Turn On, Tune In, Drop Out for Writers: National Day of Unplugging



I don’t know about you, but when I was younger (before smart phones and social media) synchronicity was a daily event. I would think about someone and they would show up, or I would be thinking about an idea and it would pop up in the real world somewhere. That doesn’t happen to me much anymore. Or maybe I’m just not aware that it’s happening because I’m too distracted by the noise of our current civilization and the gluttonous feast that is laid before me at every turn in the form of on-demand TV, social media, news delivered to my smart phone, apps that collect and interpret data on my biometrics, etc.


But today, ah today, a generous little synchronistic moment happened—though not without a sweet dose of irony. I woke up and logged into Facebook (the irony in case you missed it) and scrolled through posts long enough to see that my friend, traveling cook and writer Steve Le, had posted that today is National Day of Unplugging. Ok, I’m gonna take the hint, I thought and moved on to what I had really been planning to do that morning—re-read The War of Art by Steven Pressfield.

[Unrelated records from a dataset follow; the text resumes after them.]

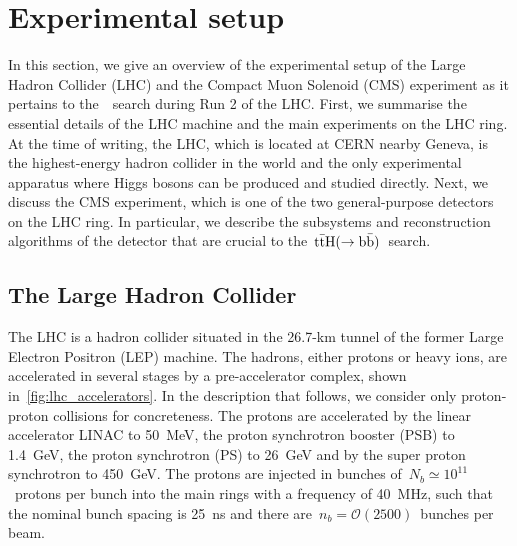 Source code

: \chapter{Experimental setup}
\label{sec:experiment}
In this section, we give an overview of the experimental setup of the Large Hadron Collider (LHC) and the Compact Muon Solenoid (CMS) experiment as it pertains to the~\ttH~search during Run 2 of the LHC. First, we summarise the essential details of the LHC machine and the main experiments on the LHC ring. At the time of writing, the LHC, which is located at CERN nearby Geneva, is the highest-energy hadron collider in the world and the only experimental apparatus where Higgs bosons can be produced and studied directly. Next, we discuss the CMS experiment, which is one of the two general-purpose detectors on the LHC ring. In particular, we describe the subsystems and reconstruction algorithms of the detector that are crucial to the~$\mathrm{t} \bar{\mathrm{t}} \mathrm{H} (\rightarrow \mathrm{b}\bar{\mathrm{b}})$~search.

\section{The Large Hadron Collider}
The LHC is a hadron collider situated in the 26.7-km tunnel of the former Large Electron Positron (LEP) machine. The hadrons, either protons or heavy ions, are accelerated in several stages by a pre-accelerator complex, shown in~\cref{fig:lhc_accelerators}. In the description that follows, we consider only proton-proton collisions for concreteness. The protons are accelerated by the linear accelerator LINAC to 50~MeV, the proton synchrotron booster (PSB) to 1.4~GeV, the proton synchrotron (PS) to 26~GeV and by the super proton synchrotron to 450~GeV. The protons are injected in bunches of~$N_b \simeq 10^{11}$~protons per bunch into the main rings with a frequency of 40~MHz, such that the nominal bunch spacing is 25~ns and there are~$n_b=\mathcal{O}(2500)$~bunches per beam.

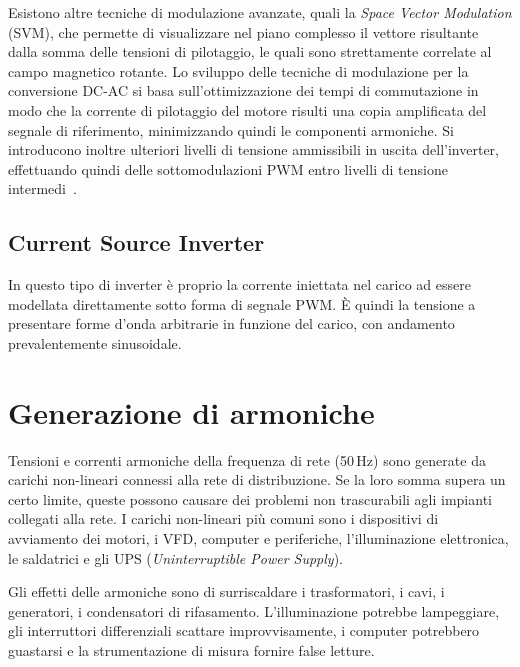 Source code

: Esistono altre tecniche di modulazione avanzate, quali la \textit{Space Vector Modulation} (SVM), che permette di visualizzare nel piano complesso il vettore risultante dalla somma delle tensioni di pilotaggio, le quali sono strettamente correlate al campo magnetico rotante. Lo sviluppo delle tecniche di modulazione per la conversione DC-AC si basa sull'ottimizzazione dei tempi di commutazione in modo che la corrente di pilotaggio del motore risulti una copia amplificata del segnale di riferimento, minimizzando quindi le componenti armoniche. Si introducono inoltre ulteriori livelli di tensione ammissibili in uscita dell'inverter, effettuando quindi delle sottomodulazioni PWM entro livelli di tensione intermedi~\cite{luo2005}.

\subsection{Current Source Inverter}

In questo tipo di inverter è proprio la corrente iniettata nel carico ad essere modellata direttamente sotto forma di segnale PWM. È quindi la tensione a presentare forme d'onda arbitrarie in funzione del carico, con andamento prevalentemente sinusoidale.

\section{Generazione di armoniche}

Tensioni e correnti armoniche della frequenza di rete (50\,Hz) sono generate da carichi non-lineari connessi alla rete di distribuzione. Se la loro somma supera un certo limite, queste possono causare dei problemi non trascurabili agli impianti collegati alla rete. I carichi non-lineari più comuni sono i dispositivi di avviamento dei motori, i VFD, computer e periferiche, l'illuminazione elettronica, le saldatrici e gli UPS (\textit{Uninterruptible Power Supply}).

Gli effetti delle armoniche sono di surriscaldare i trasformatori, i cavi, i generatori, i condensatori di rifasamento. L'illuminazione potrebbe lampeggiare, gli interruttori differenziali scattare improvvisamente, i computer potrebbero guastarsi e la strumentazione di misura fornire false letture.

You see, I’ve really been struggling with my novel. It’s my first. And while the first 30,000 words came pretty easily, I’m mired in the swampy muck and weeds of the soggy middle and I’ve pretty much started to hate myself and my book. I’ve spent the last couple months avoiding working on the book with TV and internet and cleaning the bathroom. But these things have only exacerbated my sense of self-loathing. I needed help. Fortunately, I knew where to look. Steve Pressfield wrote The War of Art for me and everyone like me. So, I sat down with the slim tome about the Resistance which besets anyone who sets out to do something that hasn’t been done before and read until I reached this paragraph:


As artists and professionals it is our obligation to enact our own internal revolution, a private insurrection inside our own skulls. In this uprising we free ourselves from the tyranny of consumer culture. We overthrow the programming of advertising, movies, video games, magazines, TV, and MTV by which we have been hypnotized from the cradle. We unplug ourselves from the grid by recognizing that we will never cure our restlessness by contributing our disposable income to the bottom line of Bullshit, Inc., but only by doing our work.


If that isn’t a rousing call to action, I don’t what is.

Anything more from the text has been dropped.